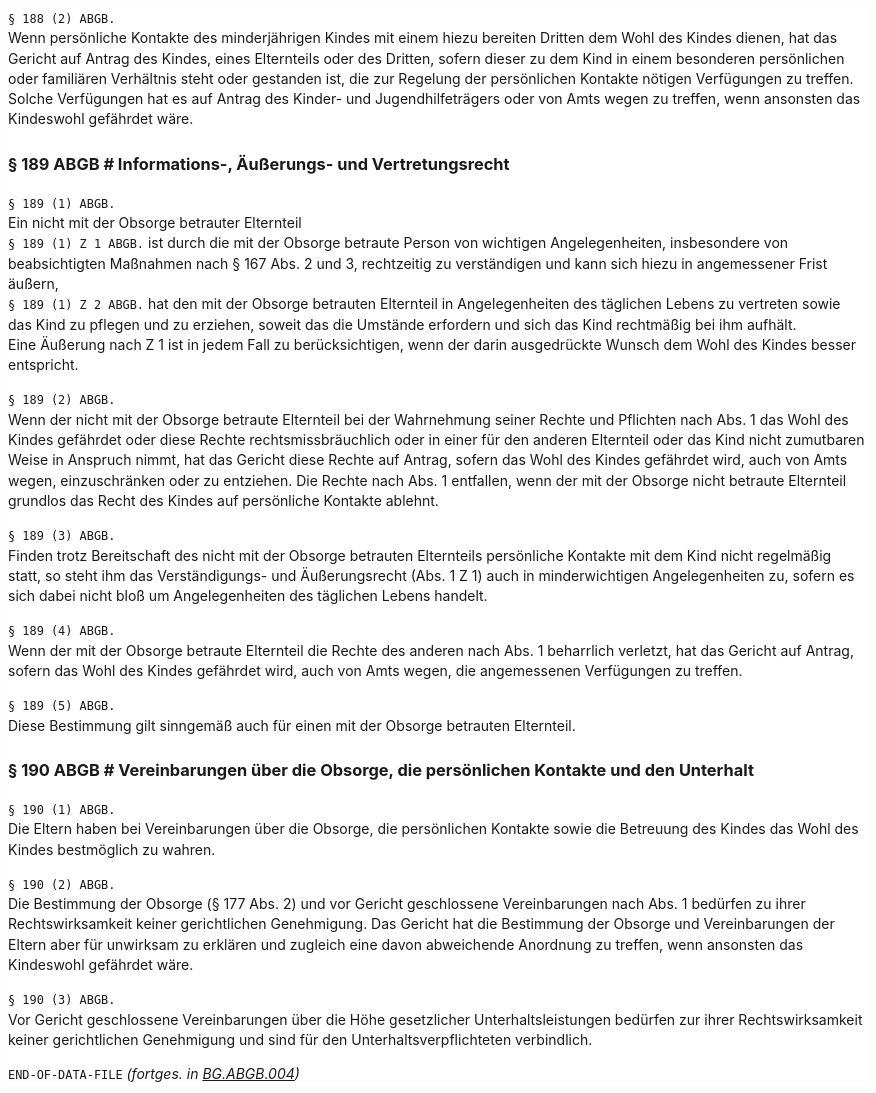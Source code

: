 `§ 188 (2) ABGB.`  
Wenn persönliche Kontakte des minderjährigen Kindes mit einem hiezu bereiten Dritten dem Wohl des Kindes dienen, hat das Gericht auf Antrag des Kindes, eines Elternteils oder des Dritten, sofern dieser zu dem Kind in einem besonderen persönlichen oder familiären Verhältnis steht oder gestanden ist, die zur Regelung der persönlichen Kontakte nötigen Verfügungen zu treffen. Solche Verfügungen hat es auf Antrag des Kinder- und Jugendhilfeträgers oder von Amts wegen zu treffen, wenn ansonsten das Kindeswohl gefährdet wäre.

### § 189 ABGB # Informations-, Äußerungs- und Vertretungsrecht

`§ 189 (1) ABGB.`  
Ein nicht mit der Obsorge betrauter Elternteil  
`§ 189 (1) Z 1 ABGB.`
ist durch die mit der Obsorge betraute Person von wichtigen Angelegenheiten, insbesondere von beabsichtigten Maßnahmen nach § 167 Abs. 2 und 3, rechtzeitig zu verständigen und kann sich hiezu in angemessener Frist äußern,  
`§ 189 (1) Z 2 ABGB.`
hat den mit der Obsorge betrauten Elternteil in Angelegenheiten des täglichen Lebens zu vertreten sowie das Kind zu pflegen und zu erziehen, soweit das die Umstände erfordern und sich das Kind rechtmäßig bei ihm aufhält.  
Eine Äußerung nach Z 1 ist in jedem Fall zu berücksichtigen, wenn der darin ausgedrückte Wunsch dem Wohl des Kindes besser entspricht.

`§ 189 (2) ABGB.`  
Wenn der nicht mit der Obsorge betraute Elternteil bei der Wahrnehmung seiner Rechte und Pflichten nach Abs. 1 das Wohl des Kindes gefährdet oder diese Rechte rechtsmissbräuchlich oder in einer für den anderen Elternteil oder das Kind nicht zumutbaren Weise in Anspruch nimmt, hat das Gericht diese Rechte auf Antrag, sofern das Wohl des Kindes gefährdet wird, auch von Amts wegen, einzuschränken oder zu entziehen. Die Rechte nach Abs. 1 entfallen, wenn der mit der Obsorge nicht betraute Elternteil grundlos das Recht des Kindes auf persönliche Kontakte ablehnt.

`§ 189 (3) ABGB.`  
Finden trotz Bereitschaft des nicht mit der Obsorge betrauten Elternteils persönliche Kontakte mit dem Kind nicht regelmäßig statt, so steht ihm das Verständigungs- und Äußerungsrecht (Abs. 1 Z 1) auch in minderwichtigen Angelegenheiten zu, sofern es sich dabei nicht bloß um Angelegenheiten des täglichen Lebens handelt.

`§ 189 (4) ABGB.`  
Wenn der mit der Obsorge betraute Elternteil die Rechte des anderen nach Abs. 1 beharrlich verletzt, hat das Gericht auf Antrag, sofern das Wohl des Kindes gefährdet wird, auch von Amts wegen, die angemessenen Verfügungen zu treffen.

`§ 189 (5) ABGB.`  
Diese Bestimmung gilt sinngemäß auch für einen mit der Obsorge betrauten Elternteil.

### § 190 ABGB # Vereinbarungen über die Obsorge, die persönlichen Kontakte und den Unterhalt

`§ 190 (1) ABGB.`  
Die Eltern haben bei Vereinbarungen über die Obsorge, die persönlichen Kontakte sowie die Betreuung des Kindes das Wohl des Kindes bestmöglich zu wahren.

`§ 190 (2) ABGB.`  
Die Bestimmung der Obsorge (§ 177 Abs. 2) und vor Gericht geschlossene Vereinbarungen nach Abs. 1 bedürfen zu ihrer Rechtswirksamkeit keiner gerichtlichen Genehmigung. Das Gericht hat die Bestimmung der Obsorge und Vereinbarungen der Eltern aber für unwirksam zu erklären und zugleich eine davon abweichende Anordnung zu treffen, wenn ansonsten das Kindeswohl gefährdet wäre.

`§ 190 (3) ABGB.`  
Vor Gericht geschlossene Vereinbarungen über die Höhe gesetzlicher Unterhaltsleistungen bedürfen zur ihrer Rechtswirksamkeit keiner gerichtlichen Genehmigung und sind für den Unterhaltsverpflichteten verbindlich.

`END-OF-DATA-FILE` *(fortges. in [BG.ABGB.004](BG.ABGB.004.md))*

□ □ □ □

§ Aim of the task
Restate the records above in full, word for word. Keep pictures out.

§ Answer box
Source code

: `§ 188 (2) ABGB.`  
Wenn persönliche Kontakte des minderjährigen Kindes mit einem hiezu bereiten Dritten dem Wohl des Kindes dienen, hat das Gericht auf Antrag des Kindes, eines Elternteils oder des Dritten, sofern dieser zu dem Kind in einem besonderen persönlichen oder familiären Verhältnis steht oder gestanden ist, die zur Regelung der persönlichen Kontakte nötigen Verfügungen zu treffen. Solche Verfügungen hat es auf Antrag des Kinder- und Jugendhilfeträgers oder von Amts wegen zu treffen, wenn ansonsten das Kindeswohl gefährdet wäre.

### § 189 ABGB # Informations-, Äußerungs- und Vertretungsrecht

`§ 189 (1) ABGB.`  
Ein nicht mit der Obsorge betrauter Elternteil  
`§ 189 (1) Z 1 ABGB.`
ist durch die mit der Obsorge betraute Person von wichtigen Angelegenheiten, insbesondere von beabsichtigten Maßnahmen nach § 167 Abs. 2 und 3, rechtzeitig zu verständigen und kann sich hiezu in angemessener Frist äußern,  
`§ 189 (1) Z 2 ABGB.`
hat den mit der Obsorge betrauten Elternteil in Angelegenheiten des täglichen Lebens zu vertreten sowie das Kind zu pflegen und zu erziehen, soweit das die Umstände erfordern und sich das Kind rechtmäßig bei ihm aufhält.  
Eine Äußerung nach Z 1 ist in jedem Fall zu berücksichtigen, wenn der darin ausgedrückte Wunsch dem Wohl des Kindes besser entspricht.

`§ 189 (2) ABGB.`  
Wenn der nicht mit der Obsorge betraute Elternteil bei der Wahrnehmung seiner Rechte und Pflichten nach Abs. 1 das Wohl des Kindes gefährdet oder diese Rechte rechtsmissbräuchlich oder in einer für den anderen Elternteil oder das Kind nicht zumutbaren Weise in Anspruch nimmt, hat das Gericht diese Rechte auf Antrag, sofern das Wohl des Kindes gefährdet wird, auch von Amts wegen, einzuschränken oder zu entziehen. Die Rechte nach Abs. 1 entfallen, wenn der mit der Obsorge nicht betraute Elternteil grundlos das Recht des Kindes auf persönliche Kontakte ablehnt.

`§ 189 (3) ABGB.`  
Finden trotz Bereitschaft des nicht mit der Obsorge betrauten Elternteils persönliche Kontakte mit dem Kind nicht regelmäßig statt, so steht ihm das Verständigungs- und Äußerungsrecht (Abs. 1 Z 1) auch in minderwichtigen Angelegenheiten zu, sofern es sich dabei nicht bloß um Angelegenheiten des täglichen Lebens handelt.

`§ 189 (4) ABGB.`  
Wenn der mit der Obsorge betraute Elternteil die Rechte des anderen nach Abs. 1 beharrlich verletzt, hat das Gericht auf Antrag, sofern das Wohl des Kindes gefährdet wird, auch von Amts wegen, die angemessenen Verfügungen zu treffen.

`§ 189 (5) ABGB.`  
Diese Bestimmung gilt sinngemäß auch für einen mit der Obsorge betrauten Elternteil.

### § 190 ABGB # Vereinbarungen über die Obsorge, die persönlichen Kontakte und den Unterhalt

`§ 190 (1) ABGB.`  
Die Eltern haben bei Vereinbarungen über die Obsorge, die persönlichen Kontakte sowie die Betreuung des Kindes das Wohl des Kindes bestmöglich zu wahren.

`§ 190 (2) ABGB.`  
Die Bestimmung der Obsorge (§ 177 Abs. 2) und vor Gericht geschlossene Vereinbarungen nach Abs. 1 bedürfen zu ihrer Rechtswirksamkeit keiner gerichtlichen Genehmigung. Das Gericht hat die Bestimmung der Obsorge und Vereinbarungen der Eltern aber für unwirksam zu erklären und zugleich eine davon abweichende Anordnung zu treffen, wenn ansonsten das Kindeswohl gefährdet wäre.

`§ 190 (3) ABGB.`  
Vor Gericht geschlossene Vereinbarungen über die Höhe gesetzlicher Unterhaltsleistungen bedürfen zur ihrer Rechtswirksamkeit keiner gerichtlichen Genehmigung und sind für den Unterhaltsverpflichteten verbindlich.

`END-OF-DATA-FILE` *(fortges. in [BG.ABGB.004](BG.ABGB.004.md))*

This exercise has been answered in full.